--- START ---

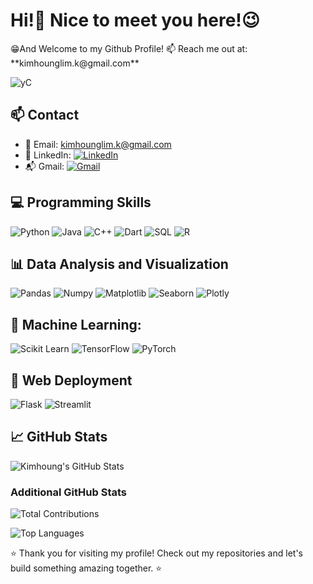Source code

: <h1>Hi!👋 Nice to meet you here!😉</h1>  
😁And Welcome to my Github Profile!   
📫 Reach me out at: **kimhounglim.k@gmail.com**  

![yC](https://github.com/KIMHOUNG-LIM/KIMHOUNG-LIM/assets/141208186/dc66f009-fbfa-496d-9bf2-3c286fe1bf93)

## 📫 Contact

- 📧 Email: kimhounglim.k@gmail.com
- 💼 LinkedIn: [![LinkedIn](https://img.shields.io/badge/LinkedIn-Connect-blue?style=flat-square&logo=linkedin&logoColor=white)](https://www.linkedin.com/in/kimhoung-lim-a04218286/)
- 📬 Gmail: [![Gmail](https://img.shields.io/badge/Gmail-Send%20Email-red?style=flat-square&logo=gmail&logoColor=white)](mailto:kimhounglim.k@gmail.com)

## 💻 Programming Skills

![Python](https://img.shields.io/badge/Python-Intermediate-blue?style=flat-square&logo=python&logoColor=white) ![Java](https://img.shields.io/badge/Java-Intermediate-blue?style=flat-square&logo=java&logoColor=white) ![C++](https://img.shields.io/badge/C++-Beginner-brightgreen?style=flat-square&logo=c%2B%2B&logoColor=white) ![Dart](https://img.shields.io/badge/Dart-Beginner-brightgreen?style=flat-square&logo=dart&logoColor=white) ![SQL](https://img.shields.io/badge/SQL-Intermediate-blue?style=flat-square&logo=sqlite&logoColor=white) ![R](https://img.shields.io/badge/R-Beginner-brightgreen?style=flat-square&logo=r&logoColor=white)

## 📊 Data Analysis and Visualization
![Pandas](https://img.shields.io/badge/Pandas-Intermediate-blue?style=flat-square&logo=pandas&logoColor=white) ![Numpy](https://img.shields.io/badge/Numpy-Intermediate-blue?style=flat-square&logo=numpy&logoColor=white) ![Matplotlib](https://img.shields.io/badge/Matplotlib-Intermediate-blue?style=flat-square&logo=matplotlib&logoColor=white) ![Seaborn](https://img.shields.io/badge/Seaborn-Intermediate-blue?style=flat-square&logo=seaborn&logoColor=white) ![Plotly](https://img.shields.io/badge/Plotly-Intermediate-blue?style=flat-square&logo=plotly&logoColor=white)

## 🤖 Machine Learning: 
![Scikit Learn](https://img.shields.io/badge/Scikit_Learn-Beginner-brightgreen?style=flat-square&logo=scikit-learn&logoColor=white) ![TensorFlow](https://img.shields.io/badge/TensorFlow-Beginner-brightgreen?style=flat-square&logo=tensorflow&logoColor=white) ![PyTorch](https://img.shields.io/badge/PyTorch-Beginner-brightgreen?style=flat-square&logo=pytorch&logoColor=white)

## 🚀 Web Deployment
![Flask](https://img.shields.io/badge/Flask-Beginner-brightgreen?style=flat-square&logo=flask&logoColor=white) ![Streamlit](https://img.shields.io/badge/Streamlit-Intermediate-blue?style=flat-square&logo=streamlit&logoColor=white)

## 📈 GitHub Stats

![Kimhoung's GitHub Stats](https://github-readme-stats.vercel.app/api?username=YourGitHubUsername&show_icons=true&hide=contribs,prs)

### Additional GitHub Stats

![Total Contributions](https://github-readme-stats.vercel.app/api?username=YourGitHubUsername&count_private=true&show_icons=true&hide=prs,issues,contribs&include_all_commits=true&hide_rank=true&hide_title=true)

![Top Languages](https://github-readme-stats.vercel.app/api/top-langs/?username=YourGitHubUsername&layout=compact)

⭐️ Thank you for visiting my profile! Check out my repositories and let's build something amazing together. ⭐️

--- END ---

Using the records above, write out exactly the lines between the one holding "## 📈 GitHub Stats" and the one holding "### Additional GitHub Stats", inclusive; leave everything else out.

- WRITTEN RESPONSE
## 📈 GitHub Stats

![Kimhoung's GitHub Stats](https://github-readme-stats.vercel.app/api?username=YourGitHubUsername&show_icons=true&hide=contribs,prs)

### Additional GitHub Stats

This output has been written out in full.